Kasper then discusses “two situations” involving the divorced and “remarried.” The first concerns those whose marriages in the Church might well have been contracted invalidly but who have not obtained a decree of annulment and are now in second “marriages” by way of civil ceremony. Showing just how devious he is, Kasper argues that the Church cannot simply make annulments easier to obtain because, as he rightly observes, the spouse opposing annulment justly protests that “we lived together, we had children; this was a reality that cannot simply be declared null…” So Kasper proposes, not to avoid laxity in granting annulments, but rather to dispense with the traditional annulment process altogether.
Many pastors, he argues, are “convinced that many marriages celebrated in a religious form were not contracted in a valid manner” and the traditional presumption of validity should now be viewed as a “fiction.” But, without an annulment, how can a marriage in the Church be ignored at the “pastoral” level? Kasper proposes that since the annulment process is only a matter of ecclesiastical law, the Church could simply allow a local bishop to empower a priest “with spiritual and pastoral experience” or the diocesan penitentiary or episcopal vicar to make some sort of “pastoral” decision that the prior marriage in the Church ought not to impede reception of the Blessed Sacrament because it was probably invalid. But, under this absurd proposal, who would defend the marital bond against such “pastoral” determinations and who would review the local “pastoral” decision? Apparently nobody. The potential for marital chaos and the destruction of the divinely ordered nuclear family is self-evident.
The second situation Kasper presents is that “most difficult situation” of a marriage that was “ratified and consummated between baptized persons,” yet “the communion of married life is irremediably broken and one or both of the spouses have contracted a second civil marriage.” In other words, a valid Catholic marriage followed by a civil divorce and an adulterous civil union on the part of one or both spouses. Here Kasper contends that “[t]he early Church gives us an indication that can serve as a means of escape from the dilemma.” Dilemma? What dilemma? The one Kasper has invented.

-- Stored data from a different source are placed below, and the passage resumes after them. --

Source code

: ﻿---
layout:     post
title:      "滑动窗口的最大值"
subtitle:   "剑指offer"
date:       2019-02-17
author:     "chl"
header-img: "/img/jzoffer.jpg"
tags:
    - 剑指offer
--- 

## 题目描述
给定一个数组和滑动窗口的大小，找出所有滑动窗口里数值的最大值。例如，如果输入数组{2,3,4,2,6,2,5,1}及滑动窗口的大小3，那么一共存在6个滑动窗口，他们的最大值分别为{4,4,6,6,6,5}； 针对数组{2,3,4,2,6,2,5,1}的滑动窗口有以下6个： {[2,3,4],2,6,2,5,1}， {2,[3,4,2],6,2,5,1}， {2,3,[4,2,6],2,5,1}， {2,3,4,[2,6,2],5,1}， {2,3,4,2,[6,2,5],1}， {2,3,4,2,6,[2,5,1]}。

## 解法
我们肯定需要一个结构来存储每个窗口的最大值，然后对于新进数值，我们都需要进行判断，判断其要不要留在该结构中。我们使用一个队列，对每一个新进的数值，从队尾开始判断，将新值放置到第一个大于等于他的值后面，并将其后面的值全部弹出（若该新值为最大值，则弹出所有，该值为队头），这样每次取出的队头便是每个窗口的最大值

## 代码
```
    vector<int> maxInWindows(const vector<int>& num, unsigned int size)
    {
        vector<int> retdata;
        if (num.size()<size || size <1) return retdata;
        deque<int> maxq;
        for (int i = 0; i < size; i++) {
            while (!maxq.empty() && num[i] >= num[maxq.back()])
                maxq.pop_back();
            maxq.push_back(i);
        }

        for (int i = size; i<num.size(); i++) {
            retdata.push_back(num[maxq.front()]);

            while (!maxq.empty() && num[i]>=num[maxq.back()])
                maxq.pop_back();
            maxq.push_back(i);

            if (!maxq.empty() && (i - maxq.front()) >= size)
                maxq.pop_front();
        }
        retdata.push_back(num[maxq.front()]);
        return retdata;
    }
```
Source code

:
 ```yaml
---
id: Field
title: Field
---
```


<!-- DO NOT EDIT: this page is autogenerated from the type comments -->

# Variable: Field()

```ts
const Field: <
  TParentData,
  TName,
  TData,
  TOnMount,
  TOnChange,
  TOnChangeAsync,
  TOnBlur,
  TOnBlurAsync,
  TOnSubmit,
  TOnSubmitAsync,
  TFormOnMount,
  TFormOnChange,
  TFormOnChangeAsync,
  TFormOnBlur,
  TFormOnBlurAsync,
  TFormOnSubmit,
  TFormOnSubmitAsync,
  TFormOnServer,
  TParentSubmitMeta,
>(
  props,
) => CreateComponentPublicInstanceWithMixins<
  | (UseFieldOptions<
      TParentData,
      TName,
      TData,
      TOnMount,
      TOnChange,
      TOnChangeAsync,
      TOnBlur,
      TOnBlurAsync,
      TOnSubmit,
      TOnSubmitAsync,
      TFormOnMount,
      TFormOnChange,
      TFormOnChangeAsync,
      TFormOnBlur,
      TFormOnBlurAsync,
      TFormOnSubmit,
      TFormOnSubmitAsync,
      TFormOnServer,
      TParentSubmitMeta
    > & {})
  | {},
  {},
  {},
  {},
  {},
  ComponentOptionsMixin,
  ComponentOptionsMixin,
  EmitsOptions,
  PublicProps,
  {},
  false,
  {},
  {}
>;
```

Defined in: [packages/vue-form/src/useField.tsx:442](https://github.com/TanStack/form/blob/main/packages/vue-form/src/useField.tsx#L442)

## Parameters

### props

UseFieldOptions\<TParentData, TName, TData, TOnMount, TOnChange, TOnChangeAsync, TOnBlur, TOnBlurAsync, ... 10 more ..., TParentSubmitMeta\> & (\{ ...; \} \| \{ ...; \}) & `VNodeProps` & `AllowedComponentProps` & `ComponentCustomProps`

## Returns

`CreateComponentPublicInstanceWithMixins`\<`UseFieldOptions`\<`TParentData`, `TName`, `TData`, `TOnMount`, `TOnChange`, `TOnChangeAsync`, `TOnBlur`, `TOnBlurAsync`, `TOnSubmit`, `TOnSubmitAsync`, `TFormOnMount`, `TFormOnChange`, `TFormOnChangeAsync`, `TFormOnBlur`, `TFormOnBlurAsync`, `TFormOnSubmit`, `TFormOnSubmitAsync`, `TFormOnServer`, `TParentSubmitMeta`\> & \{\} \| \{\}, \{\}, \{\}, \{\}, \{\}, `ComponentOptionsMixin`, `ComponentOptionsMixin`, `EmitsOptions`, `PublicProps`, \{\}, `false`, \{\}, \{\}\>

As we know, when a Modernist wishes to attack some element of the Faith through a change in discipline, he typically appeals to some alleged practice of the Church around 2,000 years ago. I will not tarry over Kasper’s bogus Modernist scholarship, devoid of a single citation to a patristic source quoted in context, or his fraudulent claim that the Council of Nicaea (325) authorized the admission of the divorced and remarried to Holy Communion. Let the reader consult Roberto de Mattei’s demolition of Kasper’s specious arguments.
Having imagined an historical foundation in the always-useful “early Church,” Kasper calmly lays out his five-point plan for de facto approval of divorce and remarriage in the Catholic Church. He presents this as “a way beyond rigorism and laxity”—meaning, of course, a way to laxity:
If a divorced and remarried – 1. Repents of the failure in his first marriage, 2. If he has clarified the obligations of his first marriage, if going back is definitely excluded, 3. If he cannot abandon without other offences to his commitments in the second civil marriage, 4. If however, he makes an effort to live in the second marriage to the best of his possibilities, starting from the faith and bringing his children up in the faith, 5. If he has the desire for the sacraments as the source of strength in his situation, must we or can we deny him, after a time of a new course (metanoia) the sacrament of penance and then Communion?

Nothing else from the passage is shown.